Lesson 13. We cannot continue to finance those who attack us.
Global jihadism would not be the threat it is had the West not transferred some $2 trillion in wealth to the Arab Islamic world since World War II—which, among other things, has allowed Saudi Arabia to spend an estimated $70-100 billion spreading Wahhabi doctrine all over the globe. The national security threat of oil dependency is obvious and self-demeaning.
Setting aside the details of various alternative energy strategies, there ought to be broad agreement on former CIA Director James Woolsey’s argument that U.S. energy independence is preponderantly a problem related to oil and its dominant role in fueling vehicles. Woolsey proposed two policy directions to reduce this vulnerability: (1) encouraging a shift to far more fuel-efficient vehicles, and (2) encouraging biofuels and other alternative and renewable fuels.
A nation that created the global revolution in information technology surely can de-fund global jihadism by drastically cutting the transfer of funds related to petroleum imports. It beggars belief that peoples who did not discover a resource, much less the means to exploit it and make it the source of vast wealth, have profited by its development in ways that now threaten the very possibility of world order. This is dhimmitude of a global economic sort, and it must stop.
Lesson 14. Victory in the war against global jihadism requires a new domestic political coalition.

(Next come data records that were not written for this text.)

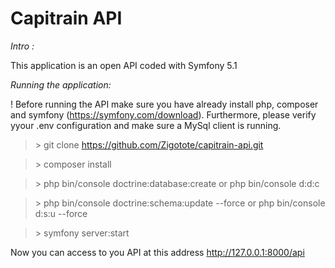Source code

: # Capitrain API

_Intro :_

This application is an open API coded with Symfony 5.1

_Running the application:_

! Before running the API make sure you have already install php, composer and symfony (https://symfony.com/download). Furthermore, please verify yyour .env configuration and make sure a MySql client is running.

> \> git clone <https://github.com/Zigotote/capitrain-api.git>

> \> composer install

> \> php bin/console doctrine:database:create or php bin/console d:d:c

> \> php bin/console doctrine:schema:update --force or php bin/console d:s:u --force

> \> symfony server:start

Now you can access to you API at this address <http://127.0.0.1:8000/api>
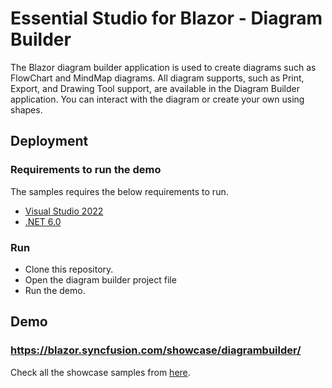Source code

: # Essential Studio for Blazor - Diagram Builder

The Blazor diagram builder application is used to create diagrams such as FlowChart and MindMap diagrams. All diagram supports, such as Print, Export, and Drawing Tool support, are available in the Diagram Builder application. You can interact with the diagram or create your own using shapes.

## Deployment

### Requirements to run the demo

The samples requires the below requirements to run.

* [Visual Studio 2022](https://visualstudio.microsoft.com/vs/)
* [.NET 6.0](https://dotnet.microsoft.com/en-us/download/dotnet/6.0)

### Run

* Clone this repository.
* Open the diagram builder project file
* Run the demo.

## Demo

### <a href="https://blazor.syncfusion.com/showcase/diagrambuilder/" target="_blank">https://blazor.syncfusion.com/showcase/diagrambuilder/</a>

Check all the showcase samples from <a href="https://blazor.syncfusion.com" target="_blank">here</a>.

If we are indeed “present at the creation” once again, we would do well to adopt a lesson from Truman, Acheson, Marshall, and Vandenberg and create a domestic political coalition that understands global jihadism and is broadly agreed on the measures necessary to defeat it. There is a serious question, though, as to whether the kind of coalition that was assembled in the late 1940s can be replicated today. But were such a coalition to be formed, it should take as one of its tasks a rationalization of our homeland security policy. We have not yet reached the point of Great Britain, where one of the country’s most wanted terrorists slipped through Heathrow in 2006 by wearing a burka, as Scottish grandmothers bent over to remove their shoes at x-ray machines. But we could get there, unless we decide that effective counterterrorism is more important than political correctness in devising airport screening measures. Risk-profiling and the development of trusted-traveler identification cards would be two important elements in rationalizing homeland security.

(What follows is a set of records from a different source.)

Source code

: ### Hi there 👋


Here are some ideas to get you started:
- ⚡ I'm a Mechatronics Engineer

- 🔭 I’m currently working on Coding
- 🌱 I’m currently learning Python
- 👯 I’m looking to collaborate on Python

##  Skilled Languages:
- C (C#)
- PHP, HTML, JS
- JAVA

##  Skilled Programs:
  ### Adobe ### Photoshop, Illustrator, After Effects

Rationalizing homeland security will also require effective measures to rein in those parts of the federal judiciary that put irrational obstacles in the way of detecting terrorism plots. On a 2005 ruling by a federal district court, the NSA can alert MI-5 if it intercepts a phone call from Peshawar to London in which jihadists plot to attack London, but any NSA intercept of a call between Kandahar and Chicago in which terrorists plot to attack Washington is unconstitutional. This is insanity, and it, too, must stop.

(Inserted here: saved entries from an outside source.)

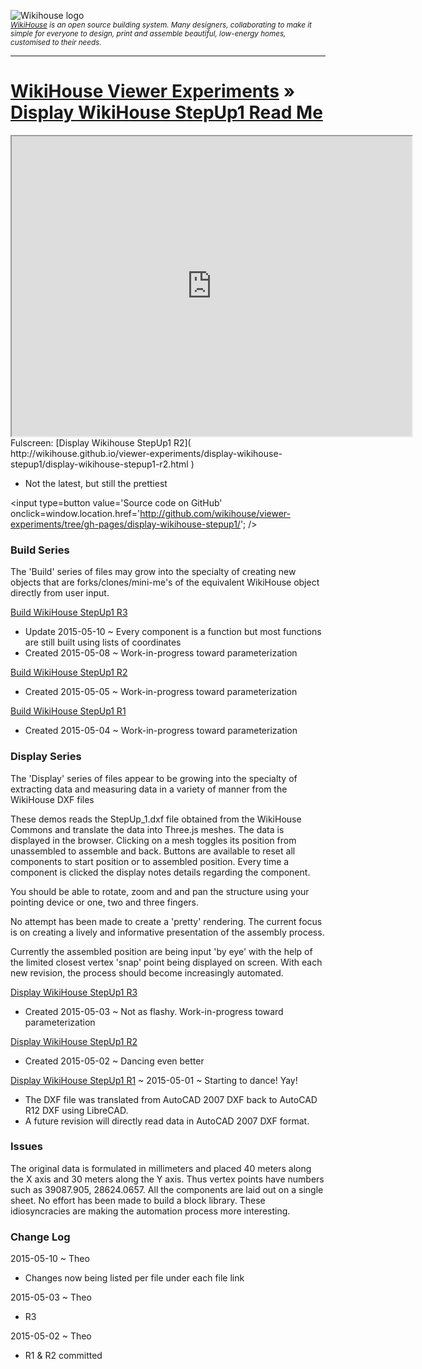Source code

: ![Wikihouse logo]( http://avatars3.githubusercontent.com/u/4091108?v=3&s=100 )  
_<small>[WikiHouse]( http://www.wikihouse.cc/ ) is an open source building system. Many designers, collaborating to make it simple for everyone to design, print and assemble beautiful, low-energy homes, customised to their needs.</small>_
***
[WikiHouse Viewer Experiments]( http://wikihouse.github.io/viewer-experiments/ ) &raquo;
[Display WikiHouse StepUp1 Read Me]( index.html )
===

<span style=display:none; >[View as web page]( http://WikiHouse.github.io/viewer-experiments/index.html#display-wikihouse-stepup1/readme.md# "view the files as apps." ) <input value="<< You are here" size=15 style="font:bold 11pt monospace;border-width:0;" ></span>  

<iframe src=http://wikihouse.github.io/viewer-experiments/display-wikihouse-stepup1/display-wikihouse-stepup1-r2.html width=640 height=480 ></iframe>  
Fulscreen: [Display Wikihouse StepUp1 R2]( http://wikihouse.github.io/viewer-experiments/display-wikihouse-stepup1/display-wikihouse-stepup1-r2.html )

* Not the latest, but still the prettiest

<input type=button value='Source code on GitHub' onclick=window.location.href='http://github.com/wikihouse/viewer-experiments/tree/gh-pages/display-wikihouse-stepup1/'; />

### Build Series
The 'Build' series of files may grow into the specialty of creating new objects that are forks/clones/mini-me's 
of the equivalent WikiHouse object directly from user input.

[Build WikiHouse StepUp1 R3]( http://wikihouse.github.io/viewer-experiments/display-wikihouse-stepup1/build-wikihouse-stepup1-r3.html )

* Update 2015-05-10 ~ Every component is a function but most functions are still built using lists of coordinates
* Created 2015-05-08 ~ Work-in-progress toward parameterization  


[Build WikiHouse StepUp1 R2]( http://wikihouse.github.io/viewer-experiments/display-wikihouse-stepup1/build-wikihouse-stepup1-r2.html )  

* Created 2015-05-05 ~ Work-in-progress toward parameterization  

[Build WikiHouse StepUp1 R1]( http://wikihouse.github.io/viewer-experiments/display-wikihouse-stepup1/build-wikihouse-stepup1-r1.html )

* Created 2015-05-04 ~ Work-in-progress toward parameterization  

### Display Series
The 'Display' series of files appear to be growing into the specialty of extracting data and measuring data in a variety of manner from the WikiHouse DXF files

These demos reads the StepUp_1.dxf file obtained from the WikiHouse Commons and translate the data into Three.js meshes.
The data is displayed in the browser. Clicking on a mesh toggles its position from unassembled to assemble and back.
Buttons are available to reset all components to start position or to assembled position.
Every time a component is clicked the display notes details regarding the component.

You should be able to rotate, zoom and and pan the structure using your pointing device or one, two and three fingers.


No attempt has been made to create a 'pretty' rendering. 
The current focus is on creating a lively and informative presentation of the assembly process.

Currently the assembled position are being input 'by eye' with the help of the limited closest vertex 'snap' point being displayed on screen.
With each new revision, the process should become increasingly automated.  


[Display WikiHouse StepUp1 R3]( http://wikihouse.github.io/viewer-experiments/display-wikihouse-stepup1/display-wikihouse-stepup1-r3.html )

* Created 2015-05-03 ~ Not as flashy. Work-in-progress toward parameterization  

[Display WikiHouse StepUp1 R2]( http://wikihouse.github.io/viewer-experiments/display-wikihouse-stepup1/display-wikihouse-stepup1-r2.html )

* Created 2015-05-02 ~ Dancing even better

[Display WikiHouse StepUp1 R1]( http://wikihouse.github.io/viewer-experiments/display-wikihouse-stepup1/display-wikihouse-stepup1-r1.html ) 
~ 2015-05-01 ~ Starting to dance! Yay!  

* The DXF file was translated from AutoCAD 2007 DXF back to AutoCAD R12 DXF using LibreCAD. 
* A future revision will directly read data in AutoCAD 2007 DXF format.


### Issues
The original data is formulated in millimeters and placed 40 meters along the X axis and 30 meters along the Y axis.
Thus vertex points have numbers such as 39087.905, 28624.0657.
All the components are laid out on a single sheet. No effort has been made to build a block library.
These idiosyncracies are making the automation process more interesting. 


### Change Log

2015-05-10 ~ Theo

* Changes now being listed per file under each file link

2015-05-03 ~ Theo

* R3

2015-05-02 ~ Theo

*  R1 & R2 committed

Lesson 15. There is no escape from U.S. leadership.
The challenge of global jihadism can be neither avoided nor appeased. The war that has been declared against the West can only be engaged, and with a variety of instruments, many of them not military.
Whatever our incapacities, the fact remains that there is no alternative to U.S. leadership in the war against global jihadism. As Michael Gerson has put it, “There must be someone in the world capable of drawing a line—someone who says, ‘This much and no further.’” That someone can only be the United States. President Bush must insure that, whatever else happens, he leaves the American people, at the end of his term, with a clear understanding of the nature of the threat, and the magnitude of the stakes on the global table. There is no escape from the burden of American leadership, but that burden can be an opportunity for national renewal.